This is my first entry, and to be entirely honest I dont know what im doing.
Idk if ill write more, but still.
English isn't my first language, so please keep that in mind.
There's something so undeniably sorrowful about the eurpoean countryside that I can't quite explain.
When I look out the windows from my train, I see old stone buildings, with antiquated architecture that seam to cry a heavy murmur. That which, to my ears, sounds like a plea for arrasure.
I think europe, in its entirety of 44 countries, is sad. History is carved into its land, its people, its food and its lenguege. History that is dampened with the cry of hugry and tired citadins. History that carries the guilt of generations, which now forms the contemporary Europe. European people carry a leaden guilt that weighs down their soul and doesn't allow the freedom of a deep breath to settle in to them. It makes me sad.
The hunger or its people planted its roots in the land far before any written record, and will continue to do so after those too, disappear.
The land becomes nostalgic with all that sentiment.
Europe is green, and damp. Its soil carries nostlgia to me, with Its old monuments, the shrinking "keeeeeeeeck" of the local train, unused and unchanged that stops at the smallest town down the northern coast of france, and which always reeks of old luggage. The plenitude of its green fields, sprinkled with white dots of sheep mowing at the grass. The stars reflected even during the day.

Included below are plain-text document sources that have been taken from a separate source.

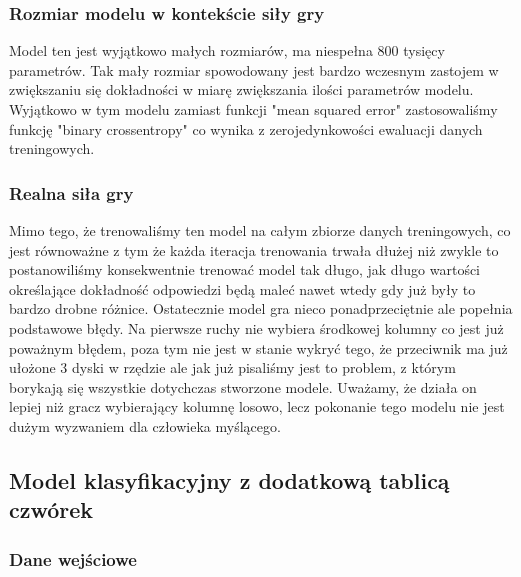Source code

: \documentclass[12pt]{article}
\begin{document}
\subsubsection{Rozmiar modelu w kontekście siły gry}

Model ten jest wyjątkowo małych rozmiarów, ma niespełna 800 tysięcy parametrów. Tak mały rozmiar spowodowany jest bardzo wczesnym zastojem w zwiększaniu się dokładności w miarę zwiększania ilości parametrów modelu. Wyjątkowo w tym modelu zamiast funkcji "mean squared error" zastosowaliśmy funkcję "binary crossentropy" co wynika z zerojedynkowości ewaluacji danych treningowych.

\subsubsection{Realna siła gry}

Mimo tego, że trenowaliśmy ten model na całym zbiorze danych treningowych, co jest równoważne z tym że każda iteracja trenowania trwała dłużej niż zwykle to postanowiliśmy konsekwentnie trenować model tak długo, jak długo wartości określające dokładność odpowiedzi będą maleć nawet wtedy gdy już były to bardzo drobne różnice. Ostatecznie model gra nieco ponadprzeciętnie ale popełnia podstawowe błędy. Na pierwsze ruchy nie wybiera środkowej kolumny co jest już poważnym błędem, poza tym nie jest w stanie wykryć tego, że przeciwnik ma już ułożone 3 dyski w rzędzie ale jak już pisaliśmy jest to problem, z którym borykają się wszystkie dotychczas stworzone modele. Uważamy, że działa on lepiej niż gracz wybierający kolumnę losowo, lecz pokonanie tego modelu nie jest dużym wyzwaniem dla człowieka myślącego.

\subsection{Model klasyfikacyjny z dodatkową tablicą czwórek}

\subsubsection{Dane wejściowe}
\end{document}
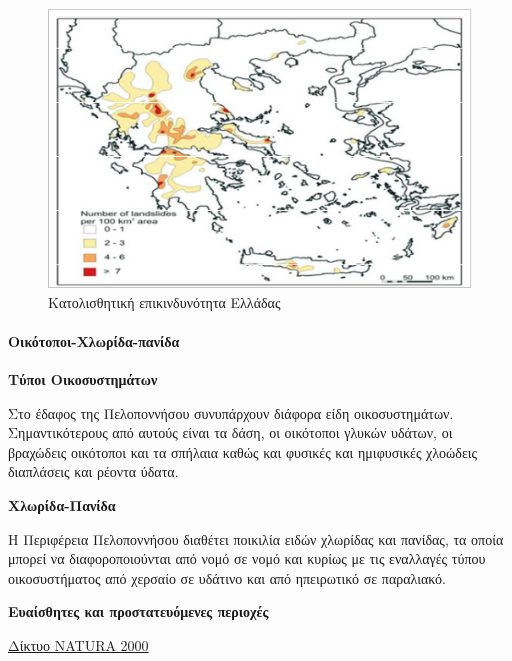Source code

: \documentclass[12pt]{article}
\begin{document}
	\begin{figure} [H]
		\begin{center}
			\includegraphics [scale = 0.80] {katolisthiseis.png}
			\caption{Κατολισθητική επικινδυνότητα Ελλάδας}
			\label{katolisthiseis}
		\end{center}
	\end{figure}
	
	\paragraph{Οικότοποι-Χλωρίδα-πανίδα}
	
	\textbf{Τύποι Οικοσυστημάτων}
	
	Στο έδαφος της Πελοποννήσου συνυπάρχουν διάφορα είδη οικοσυστημάτων. Σημαντικότερους από αυτούς είναι τα δάση, οι οικότοποι γλυκών υδάτων, οι βραχώδεις οικότοποι και τα σπήλαια καθώς και φυσικές και ημιφυσικές χλοώδεις διαπλάσεις και ρέοντα ύδατα.
	
	\textbf{Χλωρίδα-Πανίδα}
	
	Η Περιφέρεια Πελοποννήσου διαθέτει ποικιλία ειδών χλωρίδας και πανίδας,  τα οποία μπορεί να διαφοροποιούνται από νομό σε νομό και κυρίως με τις εναλλαγές τύπου οικοσυστήματος από χερσαίο σε υδάτινο και από ηπειρωτικό σε παραλιακό.
	
	\textbf{Ευαίσθητες και προστατευόμενες περιοχές}
	
	\underline{Δίκτυο NATURA 2000}
	
\end{document}
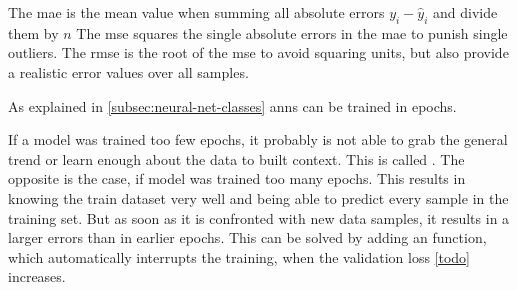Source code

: The \gls{mae} is the mean value when summing all absolute errors $y_i - \hat{y}_i$ and divide them by $n$
The \gls{mse} squares the single absolute errors in the \gls{mae} to punish single outliers.
The \gls{rmse} is the root of the \gls{mse} to avoid squaring units, but also provide a realistic error values over all samples.



As explained in \ref{subsec:neural-net-classes} \gls{ann}s can be trained in epochs.

If a model was trained too few epochs, it probably is not able to grab the general trend or learn enough about the data to built context.
This is called .
The opposite  is the case, if model was trained too many epochs.
This results in knowing the train dataset very well and being able to predict every sample in the training set.
But as soon as it is confronted with new data samples, it results in a larger errors than in earlier epochs.
This can be solved by adding an  function, which automatically interrupts the training, when the validation loss \ref{todo} increases.

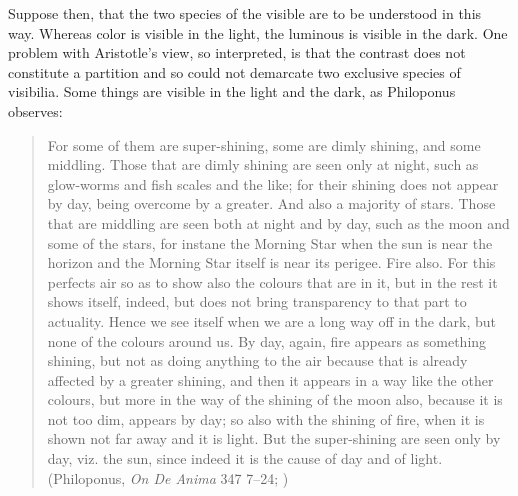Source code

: Suppose then, that the two species of the visible are to be understood in this way. Whereas color is visible in the light, the luminous is visible in the dark. One problem with Aristotle's view, so interpreted, is that the contrast does not constitute a partition and so could not demarcate two exclusive species of visibilia. Some things are visible in the light and the dark, as Philoponus observes:
\begin{quote}
	For some of them are super-shining, some are dimly shining, and some middling. Those that are dimly shining are seen only at night, such as glow-worms and fish scales and the like; for their shining does not appear by day, being overcome by a greater. And also a majority of stars. Those that are middling are seen both at night and by day, such as the moon and some of the stars, for instane the Morning Star when the sun is near the horizon and the Morning Star itself is near its perigee. Fire also. For this perfects air so as to show also the colours that are in it, but in the rest it shows itself, indeed, but does not bring transparency to that part to actuality. Hence we see itself when we are a long way off in the dark, but none of the colours around us. By day, again, fire appears as something shining, but not as doing anything to the air because that is already affected by a greater shining, and then it appears in a way like the other colours, but more in the way of the shining of the moon also, because it is not too dim, appears by day; so also with the shining of fire, when it is shown not far away and it is light. But the super-shining are seen only by day, viz. the sun, since indeed it is the cause of day and of light. (Philoponus, \emph{On \emph{De Anima}} 347 7--24; \citealt[32]{Charlton:2005fk})
\end{quote}

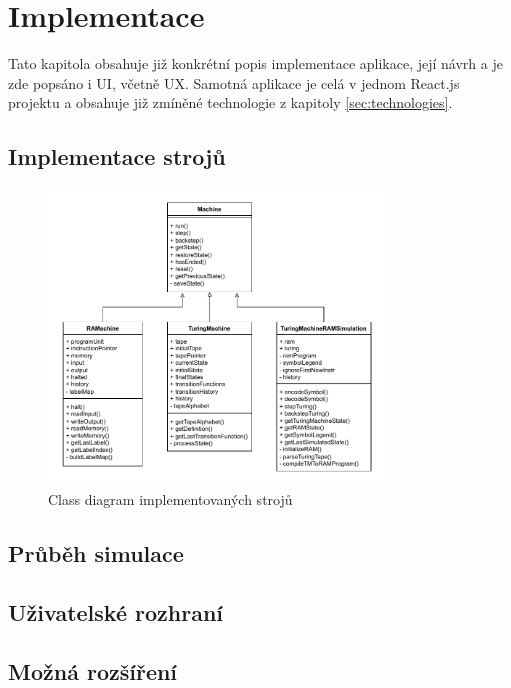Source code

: \chapter{Implementace}
\label{sec:implementation}
Tato kapitola obsahuje již konkrétní popis implementace aplikace, její návrh a je zde popsáno i UI, včetně UX.
Samotná aplikace je celá v jednom React.js projektu a obsahuje již zmíněné technologie z kapitoly \ref{sec:technologies}.

\section{Implementace strojů}
\label{sec:machine_impl}


\begin{figure}[h!]
	\centering
	\includegraphics[width=0.8\textwidth]{Figures/class_diagram.pdf}
	\caption{Class diagram implementovaných strojů}
	\label{fig:class_machines}
\end{figure}

\section{Průběh simulace}

\section{Uživatelské rozhraní}

\section{Možná rozšíření}
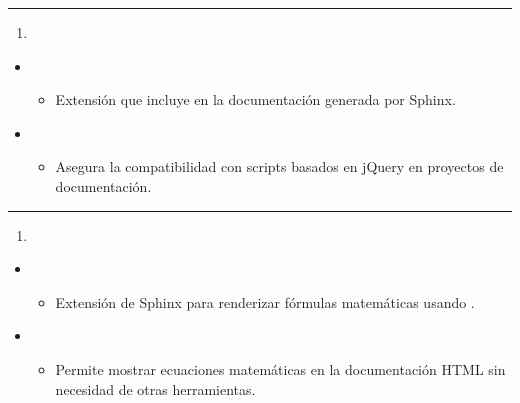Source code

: \documentclass[a4paper,10pt,spanish]{sphinxmanual}
\begin{document}
\bigskip\hrule\bigskip

\begin{enumerate}
%
\setcounter{enumi}{34}
\item {} 
\sphinxAtStartPar
{}

\end{enumerate}
\begin{itemize}
\item {} 
\sphinxAtStartPar
{}
\begin{itemize}
\item {} 
\sphinxAtStartPar
Extensión que incluye  en la documentación generada por Sphinx.

\end{itemize}

\item {} 
\sphinxAtStartPar
{}
\begin{itemize}
\item {} 
\sphinxAtStartPar
Asegura la compatibilidad con scripts basados en jQuery en proyectos de documentación.

\end{itemize}

\end{itemize}


\bigskip\hrule\bigskip

\begin{enumerate}
%
\setcounter{enumi}{35}
\item {} 
\sphinxAtStartPar
{}

\end{enumerate}
\begin{itemize}
\item {} 
\sphinxAtStartPar
{}
\begin{itemize}
\item {} 
\sphinxAtStartPar
Extensión de Sphinx para renderizar fórmulas matemáticas usando .

\end{itemize}

\item {} 
\sphinxAtStartPar
{}
\begin{itemize}
\item {} 
\sphinxAtStartPar
Permite mostrar ecuaciones matemáticas en la documentación HTML sin necesidad de otras herramientas.

\end{itemize}

\end{itemize}
\end{document}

That surrowfulness i talked about earlier– its what becomes nostalgia. Europe to me will always be foreign, I am unaccountable in its plenitude, for I wasn't raised there, despite being born. And yet, the pressure of remembrance is still very present in my chest when I look out the window of that very same train, and as I look at the european countryside.
I crave for a place just like this that I can't seem to recall, one which I never quite knew, and yet I somehow remember. Maybe, just as the land carries the scars of pain and the metallic of blood, the people carry the memories of a Europe that once wasn't this tired.